A pluralidade do ser mulher foi lembrada por Stella McCartney, que diz acreditar que a moda deve refleti-las. “Acho que a moda tem um papel importante no jogo e tem uma grande voz, e essa voz precisa ser adaptada”, afirma a designer.

“É hora de mudar. Precisamos dar uma mensagem melhor para as mulheres de todas as idades, formas e nacionalidades. Precisamos fazer com que as mulheres possam se sentir confortáveis com quem são”.

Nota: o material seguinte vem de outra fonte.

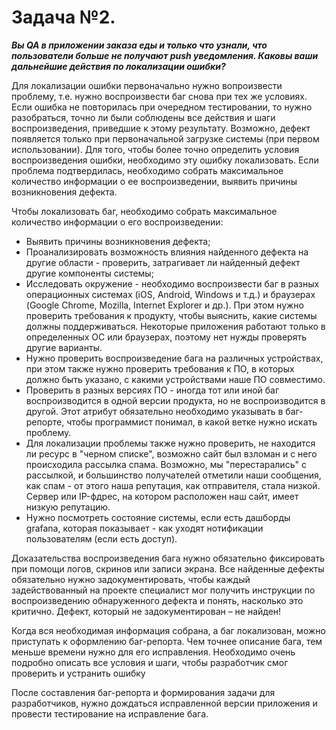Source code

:    # **Задача №2.**
***Вы QA в приложении заказа еды и только что узнали, что пользователи больше не получают push уведомления. Каковы ваши дальнейшие действия по локализации ошибки?***

Для локализации ошибки первоначально нужно вопроизвести проблему, т.е. нужно воспроизвести баг снова при тех же условиях. Если ошибка не повторилась при очередном тестировании, то нужно разобраться, точно ли были соблюдены все действия и шаги воспроизведения, приведшие к этому результату. Возможно, дефект появляется только при первоначальной загрузке системы (при первом использовании). Для того, чтобы более точно определить условия воспроизведения ошибки, необходимо эту ошибку локализовать.  Если проблема подтвердилась, необходимо собрать максимальное количество информации о ее воспроизведении, выявить причины возникновения дефекта.

Чтобы локализовать баг, необходимо собрать максимальное количество информации о его воспроизведении:
- Выявить причины возникновения дефекта;
- Проанализировать возможность влияния найденного дефекта на другие области - проверить, затрагивает  ли найденный дефект  другие компоненты системы; 
- Исследовать окружение - необходимо воспроизвести баг в разных операционных системах (iOS, Android, Windows и т.д.) и браузерах (Google Chrome, Mozilla, Internet Explorer и др.). При этом нужно проверить требования к продукту, чтобы выяснить, какие системы должны поддерживаться. Некоторые приложения работают только в определенных ОС или браузерах, поэтому нет нужды проверять другие варианты. 
- Нужно проверить воспроизведение бага на различных устройствах, при этом также нужно проверить  требования к ПО, в которых должно быть указано, с какими устройствами наше ПО совместимо.
- Проверить в разных версиях ПО - иногда тот или иной баг воспроизводится в одной версии продукта, но не воспроизводится в другой. Этот атрибут обязательно необходимо указывать в баг-репорте, чтобы программист понимал, в какой ветке нужно искать проблему.
- Для локализации проблемы также нужно проверить, не находится ли ресурс в "черном списке", возможно сайт был взломан и с него происходила рассылка спама. Возможно, мы "перестарались" с рассылкой, и большинство получателей отметили наши сообщения, как спам - от этого наша репутация, как отправителя, стала низкой. Сервер или IP-фдрес, на котором расположен наш сайт, имеет низкую репутацию. 
- Нужно посмотреть состояние системы, если есть дашборды grafana,  которая показывает - как уходят нотификации пользователям (если есть доступ).  

Доказательства воспроизведения бага нужно обязательно  фиксировать при помощи логов, скринов или записи экрана. Все найденные дефекты обязательно нужно задокументировать, чтобы каждый задействованный на проекте специалист мог получить инструкции по воспроизведению обнаруженного дефекта и понять, насколько это критично. Дефект, который не задокументирован – не найден! 

Когда вся необходимая информация собрана, а баг локализован, можно приступать к оформлению баг-репорта. Чем точнее описание бага, тем меньше времени нужно для его исправления.  Необходимо очень подробно описать все условия и шаги, чтобы разработчик смог проверить и устранить ошибку
    
После составления баг-репорта и формирования задачи для разработчиков, нужно дождаться  исправленной версии приложения и провести тестирование на исправление бага. 
 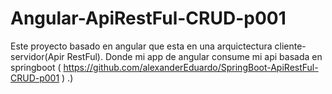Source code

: # Angular-ApiRestFul-CRUD-p001
Este proyecto basado en angular que esta en una arquictectura cliente-servidor(Apir RestFul). Donde mi app de angular consume mi api basada en springboot ( https://github.com/alexanderEduardo/SpringBoot-ApiRestFul-CRUD-p001 ) .)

De fato, a moda tem grande participação na forma como as mulheres se veem e são vistas. Inseguranças com os corpos não são novidade para meninas e mulheres do mundo todo, que veem o padrão de corpos magros estampando publicações, fazendo comerciais e desfilando nas passarelas. Não só isso, a sexualização dos corpos também é algo recorrente. “Acho que é um assunto importante a forma como as mulheres são retratadas no imaginário da moda. Precisamos ser muito cuidadosos com as imagens que produzimos, de forma que empoderemos as mulheres, ao invés de fazê-las parecerem mais fracas e frágeis. Acho que todos precisamos ter mais consciência disso”, explica Saunders.

Por fim, Emma diz estar positiva sobre o futuro da moda, mas que ainda há muito a ser feito. “Tenho grandes esperanças pela igualdade de gêneros na indústria da moda”, diz a atriz.

“Acho que está melhorando, vi vários passos positivos em direção à igualdade, mas ainda há muito racismo e muito machismo. Eu adoraria ver uma representação mais diversa de mulheres e homens, de forma que os façam se sentir empoderados”, finaliza a Embaixadora da Boa Vontade da ONU Mulheres.